**WORK INSTRUCTIONS:**
Go to the line holding "- 조건문 또는 반복문이 삽입되어 순차적으로 처리된다." in the entries below and write out exactly every line down to and including the line holding "- 사용자 정의 함수를".

[Data entries]
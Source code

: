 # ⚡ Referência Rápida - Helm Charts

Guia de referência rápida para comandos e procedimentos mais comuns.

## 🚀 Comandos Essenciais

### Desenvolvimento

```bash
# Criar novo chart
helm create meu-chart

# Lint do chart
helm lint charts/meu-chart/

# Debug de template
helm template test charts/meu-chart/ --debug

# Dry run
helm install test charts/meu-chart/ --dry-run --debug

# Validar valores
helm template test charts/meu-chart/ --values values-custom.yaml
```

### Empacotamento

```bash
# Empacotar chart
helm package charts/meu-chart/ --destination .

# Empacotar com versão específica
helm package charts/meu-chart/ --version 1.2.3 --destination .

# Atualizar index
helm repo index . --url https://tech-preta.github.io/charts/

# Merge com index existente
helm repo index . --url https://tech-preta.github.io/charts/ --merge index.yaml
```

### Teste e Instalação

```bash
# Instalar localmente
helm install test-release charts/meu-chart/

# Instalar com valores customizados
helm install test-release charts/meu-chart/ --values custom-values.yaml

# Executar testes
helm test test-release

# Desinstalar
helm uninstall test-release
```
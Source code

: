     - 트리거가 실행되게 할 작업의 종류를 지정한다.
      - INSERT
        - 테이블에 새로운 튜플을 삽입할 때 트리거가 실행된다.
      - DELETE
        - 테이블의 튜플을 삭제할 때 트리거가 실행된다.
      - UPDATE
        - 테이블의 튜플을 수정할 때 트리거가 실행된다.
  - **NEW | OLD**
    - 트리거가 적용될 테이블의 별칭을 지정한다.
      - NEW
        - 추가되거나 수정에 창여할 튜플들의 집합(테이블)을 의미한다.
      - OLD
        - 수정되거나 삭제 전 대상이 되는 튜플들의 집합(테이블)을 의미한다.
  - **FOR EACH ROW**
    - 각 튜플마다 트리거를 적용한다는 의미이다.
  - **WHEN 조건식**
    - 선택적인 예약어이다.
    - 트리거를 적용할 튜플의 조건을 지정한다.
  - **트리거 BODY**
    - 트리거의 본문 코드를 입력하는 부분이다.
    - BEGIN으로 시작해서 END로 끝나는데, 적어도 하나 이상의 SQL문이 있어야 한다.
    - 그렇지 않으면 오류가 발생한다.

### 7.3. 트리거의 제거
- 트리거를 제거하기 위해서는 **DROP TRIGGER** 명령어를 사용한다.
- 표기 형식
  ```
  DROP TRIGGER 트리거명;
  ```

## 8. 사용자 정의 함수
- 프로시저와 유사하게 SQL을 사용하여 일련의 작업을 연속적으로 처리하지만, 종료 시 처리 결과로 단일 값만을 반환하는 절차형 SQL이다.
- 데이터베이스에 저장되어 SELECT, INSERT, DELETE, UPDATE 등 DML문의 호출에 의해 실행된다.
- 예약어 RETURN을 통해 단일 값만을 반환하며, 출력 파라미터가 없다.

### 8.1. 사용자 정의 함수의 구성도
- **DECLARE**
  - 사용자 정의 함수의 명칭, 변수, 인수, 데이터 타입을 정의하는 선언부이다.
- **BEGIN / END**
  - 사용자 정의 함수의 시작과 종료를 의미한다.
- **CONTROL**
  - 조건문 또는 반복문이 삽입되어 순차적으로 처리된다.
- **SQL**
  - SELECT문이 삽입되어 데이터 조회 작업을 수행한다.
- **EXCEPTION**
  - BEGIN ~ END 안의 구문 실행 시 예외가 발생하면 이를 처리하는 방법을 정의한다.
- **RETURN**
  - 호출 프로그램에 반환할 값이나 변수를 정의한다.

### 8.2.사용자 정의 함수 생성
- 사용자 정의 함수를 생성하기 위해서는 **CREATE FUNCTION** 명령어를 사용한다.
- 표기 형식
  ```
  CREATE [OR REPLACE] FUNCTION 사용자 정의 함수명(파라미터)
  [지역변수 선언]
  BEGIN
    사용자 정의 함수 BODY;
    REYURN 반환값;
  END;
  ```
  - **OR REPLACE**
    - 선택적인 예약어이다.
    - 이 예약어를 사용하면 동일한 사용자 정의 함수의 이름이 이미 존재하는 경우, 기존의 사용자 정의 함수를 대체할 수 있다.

**EXERCISE ANSWER:**
  - 조건문 또는 반복문이 삽입되어 순차적으로 처리된다.
- **SQL**
  - SELECT문이 삽입되어 데이터 조회 작업을 수행한다.
- **EXCEPTION**
  - BEGIN ~ END 안의 구문 실행 시 예외가 발생하면 이를 처리하는 방법을 정의한다.
- **RETURN**
  - 호출 프로그램에 반환할 값이나 변수를 정의한다.

### 8.2.사용자 정의 함수 생성
- 사용자 정의 함수를 생성하기 위해서는 **CREATE FUNCTION** 명령어를 사용한다.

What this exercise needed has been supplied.